== RECORD EXCERPTS ==
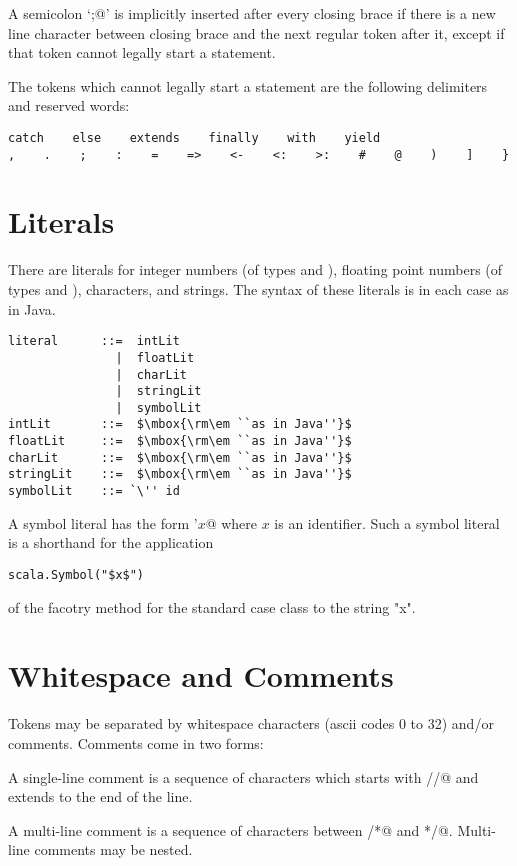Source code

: \documentclass[a4paper,12pt,twoside,titlepage]{book}
\begin{document}
A semicolon `\lstinline@;@' is implicitly inserted after every closing brace
if there is a new line character between closing brace and the next
regular token after it, except if that token cannot legally start a
statement.

The tokens which cannot legally start a statement
are the following delimiters and reserved words:
\begin{lstlisting}
catch    else    extends    finally    with    yield
,    .    ;    :    =    =>    <-    <:    >:    #    @    )    ]    }
\end{lstlisting}

\section{Literals}

There are literals for integer numbers (of types  and ),
floating point numbers (of types  and ), characters, and
strings.  The syntax of these literals is in each case as in Java.

\syntax\begin{lstlisting}
literal      ::=  intLit
               |  floatLit
               |  charLit
               |  stringLit
               |  symbolLit
intLit       ::=  $\mbox{\rm\em ``as in Java''}$
floatLit     ::=  $\mbox{\rm\em ``as in Java''}$
charLit      ::=  $\mbox{\rm\em ``as in Java''}$
stringLit    ::=  $\mbox{\rm\em ``as in Java''}$
symbolLit    ::= `\'' id
\end{lstlisting}

A symbol literal has the form \lstinline@'$x$@ where $x$ is an identifier.
Such a symbol literal is a  shorthand for the application
\begin{lstlisting}
scala.Symbol("$x$")
\end{lstlisting}
of the facotry method for the standard case class  to the string "x".

\section{Whitespace and Comments}

Tokens may be separated by whitespace characters (ascii codes 0 to 32)
and/or comments. Comments come in two forms:

A single-line comment is a sequence of characters which starts with
\lstinline@//@ and extends to the end of the line.

A multi-line comment is a sequence of characters between \lstinline@/*@ and
\lstinline@*/@. Multi-line comments may be nested.
\end{document}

== WORK INSTRUCTION ==
Could you print all the entries exactly as they stand, with the pictures left out?

== RESULT OF THE EXERCISE ==
Source code

: \documentclass[a4paper,12pt,twoside,titlepage]{book}
\begin{document}
A semicolon `\lstinline@;@' is implicitly inserted after every closing brace
if there is a new line character between closing brace and the next
regular token after it, except if that token cannot legally start a
statement.

The tokens which cannot legally start a statement
are the following delimiters and reserved words:
\begin{lstlisting}
catch    else    extends    finally    with    yield
,    .    ;    :    =    =>    <-    <:    >:    #    @    )    ]    }
\end{lstlisting}

\section{Literals}

There are literals for integer numbers (of types  and ),
floating point numbers (of types  and ), characters, and
strings.  The syntax of these literals is in each case as in Java.

\syntax\begin{lstlisting}
literal      ::=  intLit
               |  floatLit
               |  charLit
               |  stringLit
               |  symbolLit
intLit       ::=  $\mbox{\rm\em ``as in Java''}$
floatLit     ::=  $\mbox{\rm\em ``as in Java''}$
charLit      ::=  $\mbox{\rm\em ``as in Java''}$
stringLit    ::=  $\mbox{\rm\em ``as in Java''}$
symbolLit    ::= `\'' id
\end{lstlisting}

A symbol literal has the form \lstinline@'$x$@ where $x$ is an identifier.
Such a symbol literal is a  shorthand for the application
\begin{lstlisting}
scala.Symbol("$x$")
\end{lstlisting}
of the facotry method for the standard case class  to the string "x".

\section{Whitespace and Comments}

Tokens may be separated by whitespace characters (ascii codes 0 to 32)
and/or comments. Comments come in two forms:

A single-line comment is a sequence of characters which starts with
\lstinline@//@ and extends to the end of the line.

A multi-line comment is a sequence of characters between \lstinline@/*@ and
\lstinline@*/@. Multi-line comments may be nested.
\end{document}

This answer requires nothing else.